Coverlets are a woven bedcover. Unlike a quilt which is made from cloth that is sewn and pieced together, a coverlet is woven on a loom. Early coverlets woven in the 1700’s were mostly geometric patterns, but in the early 1800’s the Jacquard Loom was invented which simplified the process of weaving complex patterns in a short amount of time.
Professional weavers -who were men owned these jacquard looms, and they could weave intricate patterns like flowers, trees, stars, eagles, and even words. It was common for a jacquard coverlet to have the weavers name and date woven in the corner. Sometimes the name of the person who commissioned the coverlet was added. When you see a ladies name woven in the corner, it will be the owner, not the weaver.
Most coverlets were made from wool and cotton.
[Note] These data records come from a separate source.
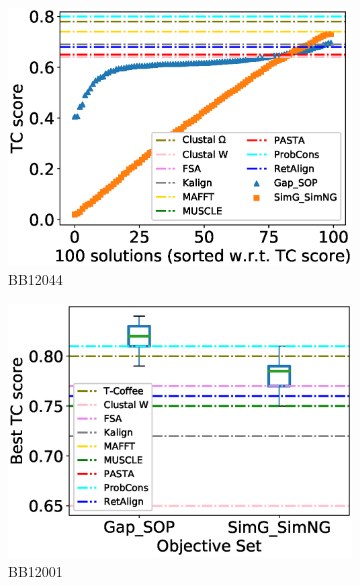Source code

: \begin{figure}[!htbp]
\begin{adjustwidth}{-1.5cm}{-1cm}
\begin{subfigure}{0.22\textwidth}
			\includegraphics[width=\columnwidth]{Figure/summary/precomputedInit/Balibase/BB12044_tc_density_single_run_2}
			\caption{BB12044}
		\end{subfigure}
		\begin{subfigure}{0.22\textwidth}
			\includegraphics[width=\columnwidth]{Figure/summary/precomputedInit/Balibase/BB12001_objset_tc_rank_2}
			\caption{BB12001}
		\end{subfigure}	
		\begin{subfigure}{0.22\textwidth}

\end{subfigure}
\end{adjustwidth}
\end{figure}
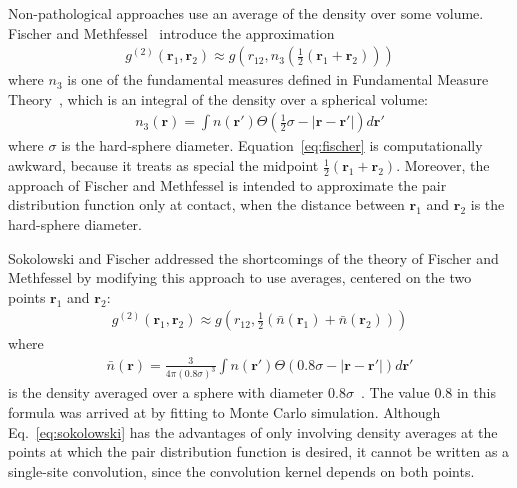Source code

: \documentclass[letterpaper,twocolumn,amsmath,amssymb,pre,aps,10pt]{revtex4-1}
\newcommand{\rr}{\textbf{r}}
\begin{document}
Non-pathological approaches use an average of the density over some
volume. Fischer and Methfessel~\cite{fischer1980born} introduce the
approximation
\begin{align}
  g^{(2)}(\rr_1,\rr_2) \approx g\left(r_{12}, n_3\left(\tfrac12
  (\rr_1+\rr_2)\right)\right)
  \label{eq:fischer}
\end{align}
where $n_3$ is one of the fundamental measures defined in Fundamental
Measure Theory~\cite{rosenfeld1989free}, which is an integral of the
density over a spherical volume:
\begin{align}
  n_3(\rr) = \int n(\rr')\Theta(\tfrac12 \sigma - |\rr-\rr'|) d\rr'
\end{align}
where $\sigma$ is the hard-sphere diameter.  Equation~\ref{eq:fischer}
is computationally awkward, because it treats as special the midpoint
$\tfrac12(\rr_1+\rr_2)$.  Moreover, the approach of Fischer and
Methfessel is intended to approximate the pair distribution function only
at contact, when the distance between $\rr_1$ and $\rr_2$ is the hard-sphere
diameter.

Sokolowski and Fischer addressed the shortcomings of the theory of
Fischer and Methfessel by modifying this approach to use
averages, centered on the two points $\rr_1$ and $\rr_2$:
\begin{align}
  g^{(2)}(\rr_1,\rr_2) \approx g\left(r_{12},
  \tfrac12(\bar{n}(\rr_1)+\bar{n}(\rr_2))\right)
  \label{eq:sokolowski}
\end{align}
where
\begin{align}
  \bar{n}(\rr) = \frac{3}{4\pi (0.8\sigma)^3}\int n(\rr')\Theta(0.8\sigma - |\rr-\rr'|) d\rr'
\end{align}
is the density averaged over a sphere with diameter
$0.8\sigma$~\cite{sokolowski1992role}.  The value 0.8 in this formula
was arrived at by fitting to Monte Carlo simulation.  Although
Eq.~\ref{eq:sokolowski} has the advantages of only involving density
averages at the points at which the pair distribution function is
desired, it cannot be written as a single-site convolution, since the
convolution kernel depends on both points.
\end{document}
The wool for these coverlets was often spun and dyed at home and then delivered to a local weaver who made the coverlet. The wool was usually dyed a dark blue from indigo or red from madder (indigo and madder are both plants), and the cotton was the un-dyed natural color. Because most looms are narrow, coverlets were often made of two woven panels and joined with a center seam. The cost was about $2.00 - $4.00.
After the Civil War, weavers could no longer compete with the cheap yarn goods being imported, so that was the end of the coverlet business.